• Exercise details:
For the entries below, the result should be an exact transcription of the lines from the one with "- what if you" up to and including the one with "- all of the", and only those.

Rendered images with source text:
════════════════
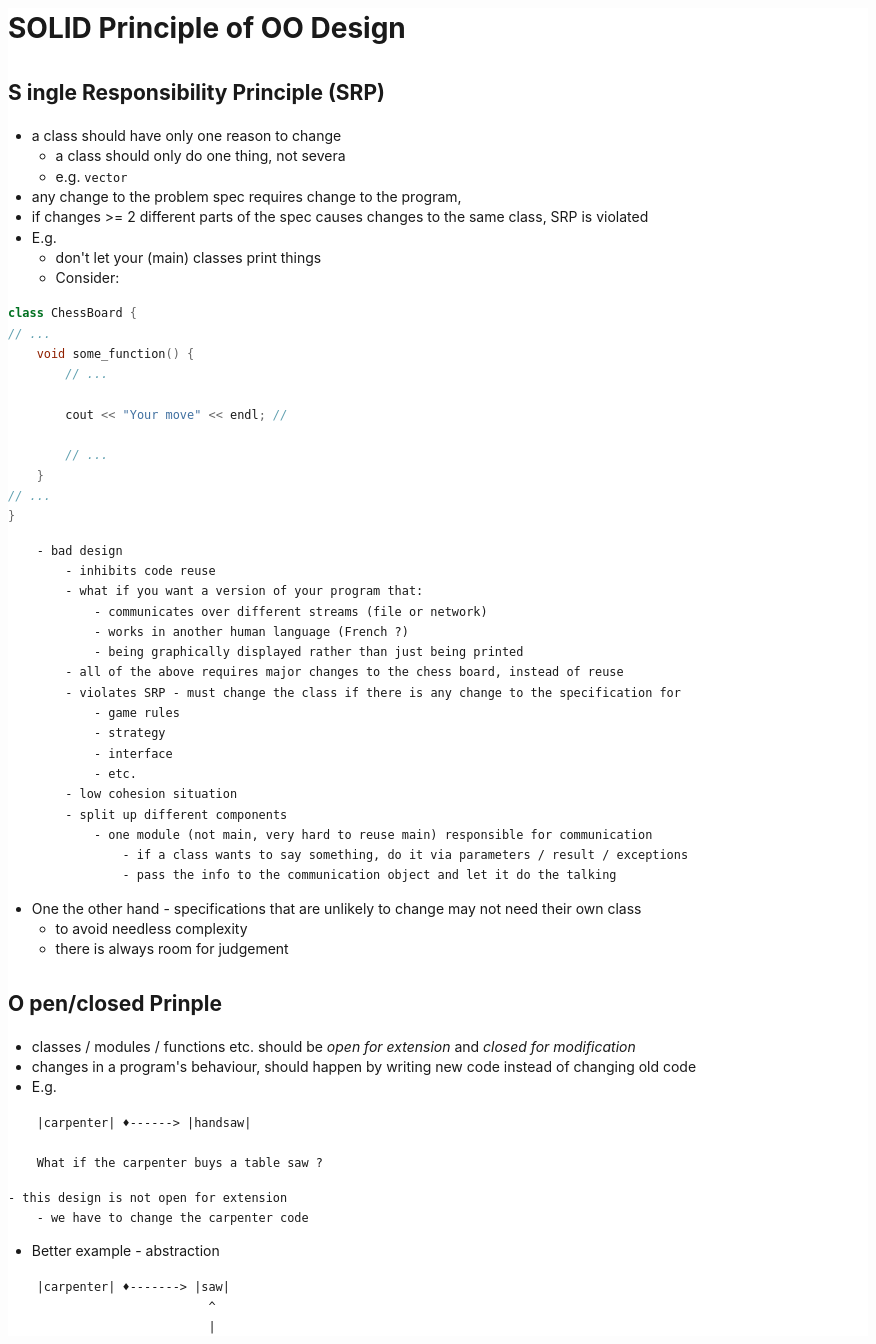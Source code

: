 # SOLID Principle of OO Design 

## __S__ ingle Responsibility Principle  (SRP)
- a class should have only one reason to change 
    - a class should only do one thing, not severa
    - e.g. `vector` 
- any change to the problem spec requires change to the program, 
- if changes >= 2 different parts of the spec causes changes to the same class, SRP is violated 
- E.g.
    - don't let your (main) classes print things 
    - Consider:
``` C++
class ChessBoard {
// ...
    void some_function() {
        // ...

        cout << "Your move" << endl; // 

        // ...
    }
// ... 
}
```
        
        - bad design
            - inhibits code reuse 
            - what if you want a version of your program that:
                - communicates over different streams (file or network)
                - works in another human language (French ?)
                - being graphically displayed rather than just being printed 
            - all of the above requires major changes to the chess board, instead of reuse 
            - violates SRP - must change the class if there is any change to the specification for 
                - game rules
                - strategy 
                - interface 
                - etc. 
            - low cohesion situation 
            - split up different components 
                - one module (not main, very hard to reuse main) responsible for communication 
                    - if a class wants to say something, do it via parameters / result / exceptions
                    - pass the info to the communication object and let it do the talking 
- One the other hand - specifications that are unlikely to change may not need their own class 
    - to avoid needless complexity 
    - there is always room for judgement 


## __O__ pen/closed Prinple 
- classes / modules / functions etc. should be _open for extension_ and _closed for modification_
- changes in a program's behaviour, should happen by writing new code instead of changing old code 
- E.g.
```
    |carpenter| ♦------> |handsaw|

    What if the carpenter buys a table saw ? 
```
    - this design is not open for extension
        - we have to change the carpenter code 
- Better example - abstraction 
```
    |carpenter| ♦-------> |saw|
                            ^
                            |
```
════════════════
• Result below:
            - what if you want a version of your program that:
                - communicates over different streams (file or network)
                - works in another human language (French ?)
                - being graphically displayed rather than just being printed 
            - all of the above requires major changes to the chess board, instead of reuse 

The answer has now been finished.